No line before the one containing "templates for trading" is to be output; retype exactly that line and all lines that follow it to the end of the records.

START INPUT FOR THIS TASK

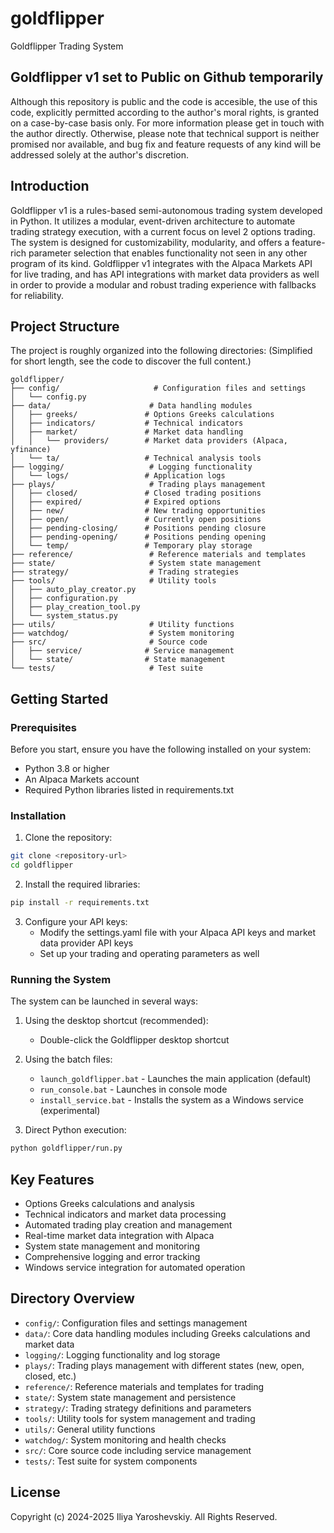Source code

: # goldflipper
Goldflipper Trading System

## Goldflipper v1 set to Public on Github temporarily
Although this repository is public and the code is accesible, the use of this code, explicitly permitted according to the author's moral rights, is granted on a case-by-case basis only. For more information please get in touch with the author directly. Otherwise, please note that technical support is neither promised nor available, and bug fix and feature requests of any kind will be addressed solely at the author's discretion. 

## Introduction

Goldflipper v1 is a rules-based semi-autonomous trading system developed in Python. It utilizes a modular, event-driven architecture to automate trading strategy execution, with a current focus on level 2 options trading. The system is designed for customizability, modularity, and offers a feature-rich parameter selection that enables functionality not seen in any other program of its kind. Goldflipper v1 integrates with the Alpaca Markets API for live trading, and has API integrations with market data providers as well in order to provide a modular and robust trading experience with fallbacks for reliability.

## Project Structure

The project is roughly organized into the following directories:
(Simplified for short length, see the code to discover the full content.)

```
goldflipper/
├── config/                     # Configuration files and settings
│   └── config.py
├── data/                      # Data handling modules
│   ├── greeks/               # Options Greeks calculations
│   ├── indicators/           # Technical indicators
│   ├── market/               # Market data handling
│   │   └── providers/        # Market data providers (Alpaca, yfinance)
│   └── ta/                   # Technical analysis tools
├── logging/                   # Logging functionality
│   └── logs/                 # Application logs
├── plays/                     # Trading plays management
│   ├── closed/               # Closed trading positions
│   ├── expired/              # Expired options
│   ├── new/                  # New trading opportunities
│   ├── open/                 # Currently open positions
│   ├── pending-closing/      # Positions pending closure
│   ├── pending-opening/      # Positions pending opening
│   └── temp/                 # Temporary play storage
├── reference/                 # Reference materials and templates
├── state/                     # System state management
├── strategy/                  # Trading strategies
├── tools/                     # Utility tools
│   ├── auto_play_creator.py
│   ├── configuration.py
│   ├── play_creation_tool.py
│   └── system_status.py
├── utils/                     # Utility functions
├── watchdog/                  # System monitoring
├── src/                       # Source code
│   ├── service/              # Service management
│   └── state/                # State management
└── tests/                     # Test suite
```

## Getting Started

### Prerequisites

Before you start, ensure you have the following installed on your system:

- Python 3.8 or higher
- An Alpaca Markets account
- Required Python libraries listed in requirements.txt

### Installation

1. Clone the repository:
```bash
git clone <repository-url>
cd goldflipper
```

2. Install the required libraries:
```bash
pip install -r requirements.txt
```

3. Configure your API keys:
   - Modify the settings.yaml file with your Alpaca API keys and market data provider API keys
   - Set up your trading and operating parameters as well

### Running the System

The system can be launched in several ways:

1. Using the desktop shortcut (recommended):
   - Double-click the Goldflipper desktop shortcut

2. Using the batch files:
   - `launch_goldflipper.bat` - Launches the main application (default)
   - `run_console.bat` - Launches in console mode
   - `install_service.bat` - Installs the system as a Windows service (experimental)

3. Direct Python execution:
```bash
python goldflipper/run.py
```

## Key Features

- Options Greeks calculations and analysis
- Technical indicators and market data processing
- Automated trading play creation and management
- Real-time market data integration with Alpaca
- System state management and monitoring
- Comprehensive logging and error tracking
- Windows service integration for automated operation

## Directory Overview

- `config/`: Configuration files and settings management
- `data/`: Core data handling modules including Greeks calculations and market data
- `logging/`: Logging functionality and log storage
- `plays/`: Trading plays management with different states (new, open, closed, etc.)
- `reference/`: Reference materials and templates for trading
- `state/`: System state management and persistence
- `strategy/`: Trading strategy definitions and parameters
- `tools/`: Utility tools for system management and trading
- `utils/`: General utility functions
- `watchdog/`: System monitoring and health checks
- `src/`: Core source code including service management
- `tests/`: Test suite for system components

## License

Copyright (c) 2024-2025 Iliya Yaroshevskiy. All Rights Reserved.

END INPUT FOR THIS TASK

§ **SOLUTION TO THE EXERCISE**
- `reference/`: Reference materials and templates for trading
- `state/`: System state management and persistence
- `strategy/`: Trading strategy definitions and parameters
- `tools/`: Utility tools for system management and trading
- `utils/`: General utility functions
- `watchdog/`: System monitoring and health checks
- `src/`: Core source code including service management
- `tests/`: Test suite for system components

## License

Copyright (c) 2024-2025 Iliya Yaroshevskiy. All Rights Reserved.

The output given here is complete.